Once it stabilizes, I don't see a reason why it couldn't go the same route
SPDY -> HTTP/2 did. A faster internet is a win for Google.

(I work at Google, but I'm not aware of the QUIC team's plans).

------
j_s
From the conclusion: _cases where it performs well and poorly— both in
traditional desktop environments but also in mobile and proxy scenarios not
previously tested_

Example: _its benefits diminish or entirely disappear compared to unproxied
TCP in low loss /latency cases, and when there is 1% loss.
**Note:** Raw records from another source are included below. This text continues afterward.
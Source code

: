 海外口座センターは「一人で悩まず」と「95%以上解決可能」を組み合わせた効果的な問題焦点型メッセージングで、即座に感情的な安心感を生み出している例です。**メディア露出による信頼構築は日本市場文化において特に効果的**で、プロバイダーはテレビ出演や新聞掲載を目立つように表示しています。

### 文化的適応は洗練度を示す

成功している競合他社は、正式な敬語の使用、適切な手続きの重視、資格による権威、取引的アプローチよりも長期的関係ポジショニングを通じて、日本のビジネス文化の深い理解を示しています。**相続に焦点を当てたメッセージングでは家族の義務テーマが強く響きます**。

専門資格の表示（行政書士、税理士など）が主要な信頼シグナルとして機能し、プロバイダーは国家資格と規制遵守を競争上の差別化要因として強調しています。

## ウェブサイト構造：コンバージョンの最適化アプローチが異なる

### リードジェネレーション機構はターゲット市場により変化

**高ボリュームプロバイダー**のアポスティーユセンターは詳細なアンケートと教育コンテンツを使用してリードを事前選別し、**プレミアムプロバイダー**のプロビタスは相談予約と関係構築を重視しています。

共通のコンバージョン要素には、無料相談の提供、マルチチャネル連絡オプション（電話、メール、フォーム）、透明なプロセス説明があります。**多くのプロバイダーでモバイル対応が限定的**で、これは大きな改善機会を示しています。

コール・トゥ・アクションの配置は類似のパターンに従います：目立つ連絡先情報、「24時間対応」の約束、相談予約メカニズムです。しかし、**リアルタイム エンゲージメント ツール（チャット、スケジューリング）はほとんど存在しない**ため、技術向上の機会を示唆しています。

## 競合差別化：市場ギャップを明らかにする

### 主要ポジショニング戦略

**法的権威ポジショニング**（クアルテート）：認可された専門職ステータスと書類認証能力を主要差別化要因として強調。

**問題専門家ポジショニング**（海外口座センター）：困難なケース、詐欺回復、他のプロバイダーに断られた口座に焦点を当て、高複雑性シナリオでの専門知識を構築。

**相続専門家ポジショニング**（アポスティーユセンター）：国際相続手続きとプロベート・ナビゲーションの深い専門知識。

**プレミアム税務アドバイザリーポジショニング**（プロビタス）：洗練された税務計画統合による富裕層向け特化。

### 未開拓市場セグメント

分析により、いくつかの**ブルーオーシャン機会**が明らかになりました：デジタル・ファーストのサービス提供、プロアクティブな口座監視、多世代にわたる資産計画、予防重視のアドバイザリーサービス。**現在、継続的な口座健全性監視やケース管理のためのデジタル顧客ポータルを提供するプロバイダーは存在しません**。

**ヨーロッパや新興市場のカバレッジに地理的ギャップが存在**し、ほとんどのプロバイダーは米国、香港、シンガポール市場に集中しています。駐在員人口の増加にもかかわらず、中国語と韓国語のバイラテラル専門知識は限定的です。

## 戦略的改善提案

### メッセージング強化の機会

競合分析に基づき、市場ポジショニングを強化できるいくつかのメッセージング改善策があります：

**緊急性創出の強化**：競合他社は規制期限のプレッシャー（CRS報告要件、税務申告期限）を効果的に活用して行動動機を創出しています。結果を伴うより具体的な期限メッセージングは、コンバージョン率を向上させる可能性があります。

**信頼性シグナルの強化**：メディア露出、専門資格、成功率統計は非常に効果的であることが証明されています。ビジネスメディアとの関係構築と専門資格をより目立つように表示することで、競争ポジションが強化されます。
In the case of high
delay links, QUIC still outperforms TCP [...]. Thus, proxies can help TCP to
recover many of the benefits of QUIC, but primarily in lossy scenarios, and
when the proxy is equidistant from the client and server_

------
mhandley
This paper should probably be read in conjunction with Google's QUIC paper
from Sigcomm 2017, which provides quite a bit more detail about the protocol
and its design decisions:
[https://research.google.com/pubs/archive/46403.pdf](https://research.google.com/pubs/archive/46403.pdf)

------
mda
"Figure 12: QUICv34 vs. TCP for varying object sizes on MotoG and Nexus6
smartphones (using WiFi). We find that QUIC’s improvements diminish or
disappear entirely when running on mobile devices."

Contrary to negative tonne, Figure 12 looks like it favors Quic on almost all
cases?

------
londons_explore
Perhaps that bottom right corner of figure 8 (e) is why Google Drive downloads
perform so abysmally over busy wifi...